What you need to do ->
Leaving the pictures aside, repeat the entries exactly.

----

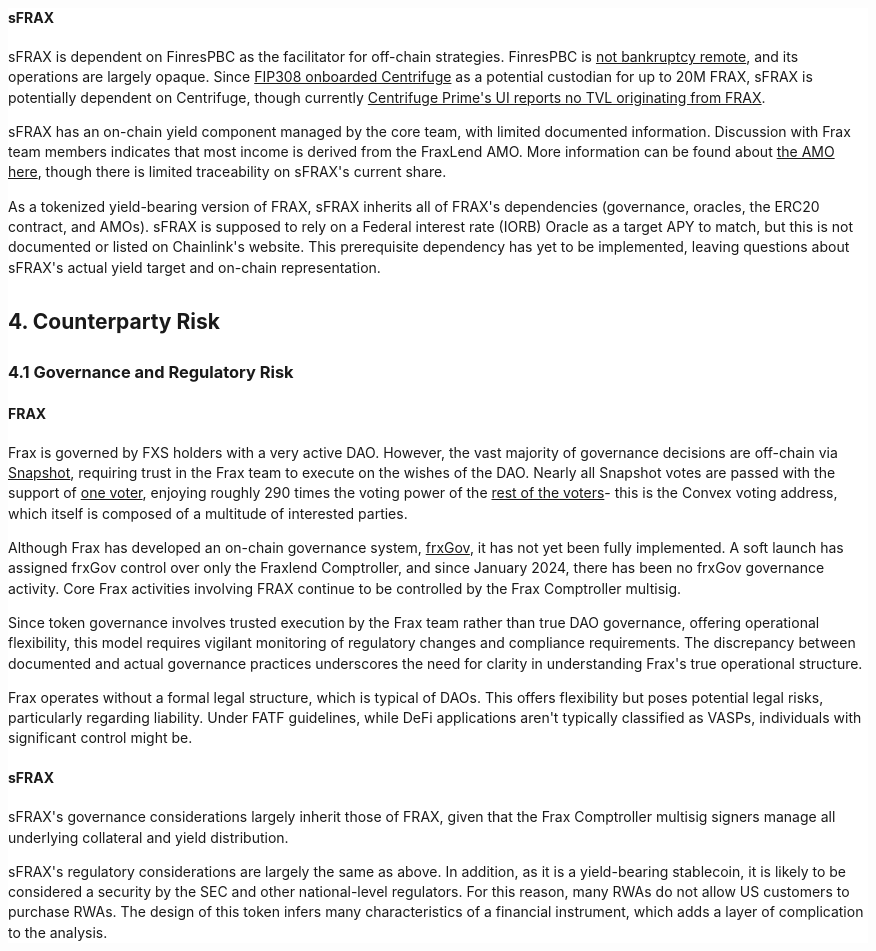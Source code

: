 #### sFRAX

sFRAX is dependent on FinresPBC as the facilitator for off-chain strategies. FinresPBC is [not bankruptcy remote](https://forum.arbitrum.foundation/t/frax-finance-sfrax-fxbs-step-application/23528), and its operations are largely opaque. Since [FIP308 onboarded Centrifuge](https://snapshot.org/#/frax.eth/proposal/0x63c1816b90e9b05e4f801feee8d87070aded7318c5fbc5b947034ef3d7ad43f4) as a potential custodian for up to 20M FRAX, sFRAX is potentially dependent on Centrifuge, though currently [Centrifuge Prime's UI reports no TVL originating from FRAX](https://app.centrifuge.io/#/prime).

sFRAX has an on-chain yield component managed by the core team, with limited documented information. Discussion with Frax team members indicates that most income is derived from the FraxLend AMO. More information can be found about [the AMO here](https://facts.frax.finance/fraxlend/amo), though there is limited traceability on sFRAX's current share.

As a tokenized yield-bearing version of FRAX, sFRAX inherits all of FRAX's dependencies (governance, oracles, the ERC20 contract, and AMOs). sFRAX is supposed to rely on a Federal interest rate (IORB) Oracle as a target APY to match, but this is not documented or listed on Chainlink's website. This prerequisite dependency has yet to be implemented, leaving questions about sFRAX's actual yield target and on-chain representation.

## 4. Counterparty Risk

### 4.1 Governance and Regulatory Risk

#### FRAX

Frax is governed by FXS holders with a very active DAO. However, the vast majority of governance decisions are off-chain via [Snapshot](https://snapshot.org/#/frax.eth), requiring trust in the Frax team to execute on the wishes of the DAO. Nearly all Snapshot votes are passed with the support of [one voter](https://snapshot.org/#/profile/0x724061efDFef4a421e8be05133ad24922D07b5Bf), enjoying roughly 290 times the voting power of the [rest of the voters](https://snapshot.org/#/frax.eth/proposal/0xccdbe736cd70ba9e736eabec93505d61c1750765c8d2b0e8a0a562865bab964f)- this is the Convex voting address, which itself is composed of a multitude of interested parties.

Although Frax has developed an on-chain governance system, [frxGov](https://app.frax.finance/gov/frax), it has not yet been fully implemented. A soft launch has assigned frxGov control over only the Fraxlend Comptroller, and since January 2024, there has been no frxGov governance activity. Core Frax activities involving FRAX continue to be controlled by the Frax Comptroller multisig.

Since token governance involves trusted execution by the Frax team rather than true DAO governance, offering operational flexibility, this model requires vigilant monitoring of regulatory changes and compliance requirements. The discrepancy between documented and actual governance practices underscores the need for clarity in understanding Frax's true operational structure.

Frax operates without a formal legal structure, which is typical of DAOs. This offers flexibility but poses potential legal risks, particularly regarding liability. Under FATF guidelines, while DeFi applications aren't typically classified as VASPs, individuals with significant control might be.

#### sFRAX

sFRAX's governance considerations largely inherit those of FRAX, given that the Frax Comptroller multisig signers manage all underlying collateral and yield distribution. 

sFRAX's regulatory considerations are largely the same as above. In addition, as it is a yield-bearing stablecoin, it is likely to be considered a security by the SEC and other national-level regulators. For this reason, many RWAs do not allow US customers to purchase RWAs. The design of this token infers many characteristics of a financial instrument, which adds a layer of complication to the analysis.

----

Answer box ->
Source code

: #### sFRAX

sFRAX is dependent on FinresPBC as the facilitator for off-chain strategies. FinresPBC is [not bankruptcy remote](https://forum.arbitrum.foundation/t/frax-finance-sfrax-fxbs-step-application/23528), and its operations are largely opaque. Since [FIP308 onboarded Centrifuge](https://snapshot.org/#/frax.eth/proposal/0x63c1816b90e9b05e4f801feee8d87070aded7318c5fbc5b947034ef3d7ad43f4) as a potential custodian for up to 20M FRAX, sFRAX is potentially dependent on Centrifuge, though currently [Centrifuge Prime's UI reports no TVL originating from FRAX](https://app.centrifuge.io/#/prime).

sFRAX has an on-chain yield component managed by the core team, with limited documented information. Discussion with Frax team members indicates that most income is derived from the FraxLend AMO. More information can be found about [the AMO here](https://facts.frax.finance/fraxlend/amo), though there is limited traceability on sFRAX's current share.

As a tokenized yield-bearing version of FRAX, sFRAX inherits all of FRAX's dependencies (governance, oracles, the ERC20 contract, and AMOs). sFRAX is supposed to rely on a Federal interest rate (IORB) Oracle as a target APY to match, but this is not documented or listed on Chainlink's website. This prerequisite dependency has yet to be implemented, leaving questions about sFRAX's actual yield target and on-chain representation.

## 4. Counterparty Risk

### 4.1 Governance and Regulatory Risk

#### FRAX

Frax is governed by FXS holders with a very active DAO. However, the vast majority of governance decisions are off-chain via [Snapshot](https://snapshot.org/#/frax.eth), requiring trust in the Frax team to execute on the wishes of the DAO. Nearly all Snapshot votes are passed with the support of [one voter](https://snapshot.org/#/profile/0x724061efDFef4a421e8be05133ad24922D07b5Bf), enjoying roughly 290 times the voting power of the [rest of the voters](https://snapshot.org/#/frax.eth/proposal/0xccdbe736cd70ba9e736eabec93505d61c1750765c8d2b0e8a0a562865bab964f)- this is the Convex voting address, which itself is composed of a multitude of interested parties.

Although Frax has developed an on-chain governance system, [frxGov](https://app.frax.finance/gov/frax), it has not yet been fully implemented. A soft launch has assigned frxGov control over only the Fraxlend Comptroller, and since January 2024, there has been no frxGov governance activity. Core Frax activities involving FRAX continue to be controlled by the Frax Comptroller multisig.

Since token governance involves trusted execution by the Frax team rather than true DAO governance, offering operational flexibility, this model requires vigilant monitoring of regulatory changes and compliance requirements. The discrepancy between documented and actual governance practices underscores the need for clarity in understanding Frax's true operational structure.

Frax operates without a formal legal structure, which is typical of DAOs. This offers flexibility but poses potential legal risks, particularly regarding liability. Under FATF guidelines, while DeFi applications aren't typically classified as VASPs, individuals with significant control might be.

#### sFRAX

sFRAX's governance considerations largely inherit those of FRAX, given that the Frax Comptroller multisig signers manage all underlying collateral and yield distribution. 

sFRAX's regulatory considerations are largely the same as above. In addition, as it is a yield-bearing stablecoin, it is likely to be considered a security by the SEC and other national-level regulators. For this reason, many RWAs do not allow US customers to purchase RWAs. The design of this token infers many characteristics of a financial instrument, which adds a layer of complication to the analysis.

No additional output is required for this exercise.